The Incarnate Rebellion was a charnel house where a single skirmish could wipe out entire civilizations, with both sides desperately clawing for the slightest advantage. Having their greatest weapon be able to redeploy itself without direct input would be a no-brainer, especially for something designed by Autochthon, patron of industry and innovation.
I know I'm a bit late, but there's another important point to be made for automating the seeker system: it makes it significantly harder to disable or subvert the replenishment of the Exalted. If the Incarnae are able to control it themselves, that means that killing or controlling one causes all of its associated Exaltations to start either going nowhere or to people likely to support the Primordials.

By automating it they keep themselves from being a constant escort mission for the Exalted. Sure, the Incarnae are ludicrously potent, but Primordials are going to have comparable abilities. Seven major points of failure isn't going to be something you want.
 
I don't see how the fuck that was necessary.
Well I guess it's my turn to apologise, that was rather too snippy.

The funny thing is I actually didn't mean it as a dig at you.

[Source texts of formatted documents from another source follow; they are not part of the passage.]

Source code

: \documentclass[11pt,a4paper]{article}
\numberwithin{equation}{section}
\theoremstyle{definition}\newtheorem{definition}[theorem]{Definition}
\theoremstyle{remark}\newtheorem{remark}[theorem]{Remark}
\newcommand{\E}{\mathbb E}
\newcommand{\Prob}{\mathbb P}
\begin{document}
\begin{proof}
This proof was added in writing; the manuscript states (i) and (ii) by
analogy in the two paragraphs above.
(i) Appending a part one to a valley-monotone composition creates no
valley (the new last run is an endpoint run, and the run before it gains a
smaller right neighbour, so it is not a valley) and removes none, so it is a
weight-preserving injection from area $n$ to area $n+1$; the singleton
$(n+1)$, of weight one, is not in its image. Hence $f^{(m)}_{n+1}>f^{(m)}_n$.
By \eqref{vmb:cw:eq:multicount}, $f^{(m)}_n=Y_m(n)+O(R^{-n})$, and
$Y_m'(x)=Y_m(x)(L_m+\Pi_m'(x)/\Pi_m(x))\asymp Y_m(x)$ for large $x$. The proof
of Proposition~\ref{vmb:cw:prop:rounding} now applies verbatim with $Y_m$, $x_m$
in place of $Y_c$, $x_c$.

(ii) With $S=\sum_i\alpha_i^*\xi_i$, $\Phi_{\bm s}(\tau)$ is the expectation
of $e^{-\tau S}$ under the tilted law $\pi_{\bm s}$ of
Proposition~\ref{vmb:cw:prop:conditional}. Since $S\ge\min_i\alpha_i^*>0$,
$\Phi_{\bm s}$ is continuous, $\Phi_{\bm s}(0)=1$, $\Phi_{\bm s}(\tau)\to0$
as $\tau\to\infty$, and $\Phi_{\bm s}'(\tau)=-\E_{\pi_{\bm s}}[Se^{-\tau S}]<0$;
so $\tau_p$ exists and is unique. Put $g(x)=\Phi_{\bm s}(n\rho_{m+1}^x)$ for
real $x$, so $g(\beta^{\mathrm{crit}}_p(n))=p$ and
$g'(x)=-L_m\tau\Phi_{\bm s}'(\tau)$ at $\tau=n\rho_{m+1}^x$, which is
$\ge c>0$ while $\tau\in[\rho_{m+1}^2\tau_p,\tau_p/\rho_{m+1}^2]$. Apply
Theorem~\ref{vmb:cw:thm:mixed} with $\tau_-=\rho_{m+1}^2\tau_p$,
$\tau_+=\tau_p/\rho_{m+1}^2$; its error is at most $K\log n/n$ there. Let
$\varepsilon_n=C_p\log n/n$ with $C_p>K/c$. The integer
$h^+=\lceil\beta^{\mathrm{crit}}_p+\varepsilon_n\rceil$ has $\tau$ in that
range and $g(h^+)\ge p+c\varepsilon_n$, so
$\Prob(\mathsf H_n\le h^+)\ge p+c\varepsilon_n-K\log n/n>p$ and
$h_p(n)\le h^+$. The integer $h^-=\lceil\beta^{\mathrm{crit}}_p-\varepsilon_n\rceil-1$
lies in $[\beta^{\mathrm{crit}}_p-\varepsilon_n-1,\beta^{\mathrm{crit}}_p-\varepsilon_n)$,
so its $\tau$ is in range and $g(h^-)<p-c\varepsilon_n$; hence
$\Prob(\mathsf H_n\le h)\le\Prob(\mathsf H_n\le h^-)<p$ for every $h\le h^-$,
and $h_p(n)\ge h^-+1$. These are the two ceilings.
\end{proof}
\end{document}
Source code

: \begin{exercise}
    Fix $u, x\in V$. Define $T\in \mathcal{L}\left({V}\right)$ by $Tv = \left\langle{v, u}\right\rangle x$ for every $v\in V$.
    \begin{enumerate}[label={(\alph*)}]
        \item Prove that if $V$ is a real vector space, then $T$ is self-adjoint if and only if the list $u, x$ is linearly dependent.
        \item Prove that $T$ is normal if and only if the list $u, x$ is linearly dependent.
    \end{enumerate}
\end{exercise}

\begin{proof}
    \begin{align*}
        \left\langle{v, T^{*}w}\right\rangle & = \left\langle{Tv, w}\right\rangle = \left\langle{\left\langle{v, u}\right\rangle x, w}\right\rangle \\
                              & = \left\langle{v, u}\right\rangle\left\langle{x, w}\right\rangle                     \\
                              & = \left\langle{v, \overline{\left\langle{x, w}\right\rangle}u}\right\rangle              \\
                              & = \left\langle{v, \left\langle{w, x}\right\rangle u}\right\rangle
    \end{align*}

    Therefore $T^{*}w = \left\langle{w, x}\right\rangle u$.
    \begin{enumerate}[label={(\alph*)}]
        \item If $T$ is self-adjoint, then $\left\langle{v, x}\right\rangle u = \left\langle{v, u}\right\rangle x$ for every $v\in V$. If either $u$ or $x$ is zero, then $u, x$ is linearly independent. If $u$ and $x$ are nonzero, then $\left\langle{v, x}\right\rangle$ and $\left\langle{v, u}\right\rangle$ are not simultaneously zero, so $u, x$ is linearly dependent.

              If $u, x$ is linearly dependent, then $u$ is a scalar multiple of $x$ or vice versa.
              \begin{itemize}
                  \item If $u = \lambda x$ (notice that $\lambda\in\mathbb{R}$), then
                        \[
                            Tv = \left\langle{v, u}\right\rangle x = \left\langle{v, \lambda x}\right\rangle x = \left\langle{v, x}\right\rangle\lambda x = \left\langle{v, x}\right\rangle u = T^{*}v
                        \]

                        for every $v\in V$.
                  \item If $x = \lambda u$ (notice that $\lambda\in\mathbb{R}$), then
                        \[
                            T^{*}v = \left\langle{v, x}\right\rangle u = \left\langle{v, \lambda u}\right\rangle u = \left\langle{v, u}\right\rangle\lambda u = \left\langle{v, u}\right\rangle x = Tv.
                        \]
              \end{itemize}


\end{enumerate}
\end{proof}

A few pages back you commented on being bummed we're not on good terms, and I dunno, we had some reasonable discussion here, so I felt like offering you... Not an olive branch, but a signpost, I guess? As to why that is. Before you say it, no, I don't mean the reason is that I'm an asshole sometimes, although granted that's certainly part of it. I wanted to point out the kind of thing to which I respond with the kind of jabs that are my end of what keeps us on bad terms. Quite clearly I bungled the framing of that, so for that much, I apologise.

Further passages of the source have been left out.